Google closed the lid on Picnik last Friday, shutting down the popular online photo editing service that it acquired two years ago. With the decision, Picnik co-founder and former CEO Jonathan Sposato has stepped down from Google. His last day also was Friday.
“I don’t know if this is the right analogy. But it is a little bit like the captain of a ship not abandoning ship until all of the passengers are off,” said Sposato in explaining the timing of his departure. “There was something that felt right about sticking around to the last day.”
Sposato worked in management roles in Google’s Fremont office, and remains the only entrepreneur to have sold two companies to the search giant. (Picnik and Phatbits).
And while Sposato described Google as an “amazing company,” he also said it was time to move on.
“I am not really a big company kind of guy,” he said. “I am really an entrepreneur at heart and so it is time to change gears once again, and do some other things and give some of my other businesses and investments more time.”
One of those investments is GeekWire. Sposato, who serves as GeekWire’s chairman, plans to play a more active role in the development of the year-old technology news site going forward. “I think there is a huge opportunity to do a tech news site that is completely different from what has been done before,” he said.

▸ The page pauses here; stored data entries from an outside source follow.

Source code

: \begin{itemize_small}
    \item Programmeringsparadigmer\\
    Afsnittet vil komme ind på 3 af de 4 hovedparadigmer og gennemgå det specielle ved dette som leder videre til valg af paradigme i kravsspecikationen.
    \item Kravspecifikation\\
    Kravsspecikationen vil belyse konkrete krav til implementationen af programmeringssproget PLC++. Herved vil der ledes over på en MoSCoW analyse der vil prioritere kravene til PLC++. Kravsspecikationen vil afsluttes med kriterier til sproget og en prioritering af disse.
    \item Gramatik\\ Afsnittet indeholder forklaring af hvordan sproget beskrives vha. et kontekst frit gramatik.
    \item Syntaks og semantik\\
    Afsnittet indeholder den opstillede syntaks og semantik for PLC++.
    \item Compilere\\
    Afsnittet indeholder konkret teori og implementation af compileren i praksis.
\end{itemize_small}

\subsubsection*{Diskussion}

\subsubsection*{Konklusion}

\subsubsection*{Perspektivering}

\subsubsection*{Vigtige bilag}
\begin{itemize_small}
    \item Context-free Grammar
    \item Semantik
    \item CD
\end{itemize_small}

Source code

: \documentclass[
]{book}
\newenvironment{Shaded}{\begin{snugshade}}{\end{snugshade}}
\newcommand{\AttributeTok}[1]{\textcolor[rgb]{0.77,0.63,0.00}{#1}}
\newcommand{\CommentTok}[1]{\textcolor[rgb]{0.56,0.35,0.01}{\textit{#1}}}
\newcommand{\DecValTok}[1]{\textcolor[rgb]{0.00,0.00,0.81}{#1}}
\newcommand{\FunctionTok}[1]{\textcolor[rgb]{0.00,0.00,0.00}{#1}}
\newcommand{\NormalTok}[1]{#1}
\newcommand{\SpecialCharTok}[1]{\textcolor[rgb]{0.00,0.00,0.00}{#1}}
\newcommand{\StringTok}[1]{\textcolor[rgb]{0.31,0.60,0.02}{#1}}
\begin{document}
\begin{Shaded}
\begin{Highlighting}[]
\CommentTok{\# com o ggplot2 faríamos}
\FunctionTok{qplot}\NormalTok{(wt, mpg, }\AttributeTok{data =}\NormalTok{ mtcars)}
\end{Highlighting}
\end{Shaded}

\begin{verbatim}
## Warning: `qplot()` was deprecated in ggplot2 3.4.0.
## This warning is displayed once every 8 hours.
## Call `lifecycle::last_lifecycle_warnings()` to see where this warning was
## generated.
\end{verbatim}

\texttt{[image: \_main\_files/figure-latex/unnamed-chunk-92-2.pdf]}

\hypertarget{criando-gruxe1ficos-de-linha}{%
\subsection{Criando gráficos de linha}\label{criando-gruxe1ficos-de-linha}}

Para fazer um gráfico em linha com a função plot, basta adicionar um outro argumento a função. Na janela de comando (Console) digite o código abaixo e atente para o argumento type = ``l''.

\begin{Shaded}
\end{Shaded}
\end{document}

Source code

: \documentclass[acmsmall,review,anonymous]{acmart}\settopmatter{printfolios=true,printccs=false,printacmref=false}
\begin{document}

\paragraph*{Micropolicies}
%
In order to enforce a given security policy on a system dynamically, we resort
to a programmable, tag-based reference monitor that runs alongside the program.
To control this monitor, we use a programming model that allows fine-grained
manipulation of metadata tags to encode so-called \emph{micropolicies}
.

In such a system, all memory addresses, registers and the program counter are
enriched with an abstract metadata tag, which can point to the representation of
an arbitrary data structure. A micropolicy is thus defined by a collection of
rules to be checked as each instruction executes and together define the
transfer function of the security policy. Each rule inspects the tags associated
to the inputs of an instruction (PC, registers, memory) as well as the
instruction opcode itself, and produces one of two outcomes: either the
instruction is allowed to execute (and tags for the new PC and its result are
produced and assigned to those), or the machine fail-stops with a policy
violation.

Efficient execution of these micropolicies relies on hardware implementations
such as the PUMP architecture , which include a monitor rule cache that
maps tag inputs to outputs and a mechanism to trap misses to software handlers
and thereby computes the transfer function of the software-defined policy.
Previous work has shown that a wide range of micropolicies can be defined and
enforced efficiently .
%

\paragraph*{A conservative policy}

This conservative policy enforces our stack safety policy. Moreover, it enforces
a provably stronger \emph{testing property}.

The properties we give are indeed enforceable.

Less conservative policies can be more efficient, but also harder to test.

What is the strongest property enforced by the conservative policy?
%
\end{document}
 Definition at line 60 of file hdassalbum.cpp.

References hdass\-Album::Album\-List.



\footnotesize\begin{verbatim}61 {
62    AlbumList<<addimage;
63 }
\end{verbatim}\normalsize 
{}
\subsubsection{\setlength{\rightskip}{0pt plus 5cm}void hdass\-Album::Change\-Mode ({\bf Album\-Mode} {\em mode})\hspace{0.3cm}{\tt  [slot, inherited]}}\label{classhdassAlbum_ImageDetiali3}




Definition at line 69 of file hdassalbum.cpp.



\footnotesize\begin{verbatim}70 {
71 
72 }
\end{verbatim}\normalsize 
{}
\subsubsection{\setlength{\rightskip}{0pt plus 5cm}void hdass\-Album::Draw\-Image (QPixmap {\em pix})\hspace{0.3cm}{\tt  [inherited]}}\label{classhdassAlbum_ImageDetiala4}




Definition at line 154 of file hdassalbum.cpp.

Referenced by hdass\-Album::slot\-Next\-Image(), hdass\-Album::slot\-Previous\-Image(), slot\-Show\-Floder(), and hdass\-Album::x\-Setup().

In his role as an angel investor, the 45-year-old also holds stakes in companies such as EveryMove, Vizify and PokitDok. He’s also a part-owner of the Spitfire Bar & Grill in Seattle.
Sposato hasn’t ruled out doing his own startup, saying he’s tinkering with some very early-stage ideas related to residential energy consumption. “The key thing is that I need the time to be able to think about those things, and leaving Google gives me that time,” he said.
Google’s decision to close Picnik mystified and angered many long-time users of the service, with more than 1,800 comments on the blog post announcing the closure. Sposato said that he’ll personally miss the Picnik users who had developed a strong bond with the easy-to-use online photo editor.
“The shutdown of Picnik … I’d just say that I have some emotions around it,” said Sposato.
Google made the decision in January to focus on fewer products, streamlining its lineup and putting engineering horsepower on higher-value offerings. In the words of Sposato, the company decided to put “more wood behind fewer arrows.”
“It made sense for them to thin the herd, and they operate at such a huge scale that you can be a pretty ginormously successful Web service at scale, like a Picnik, and still not make the cut,” said Sposato.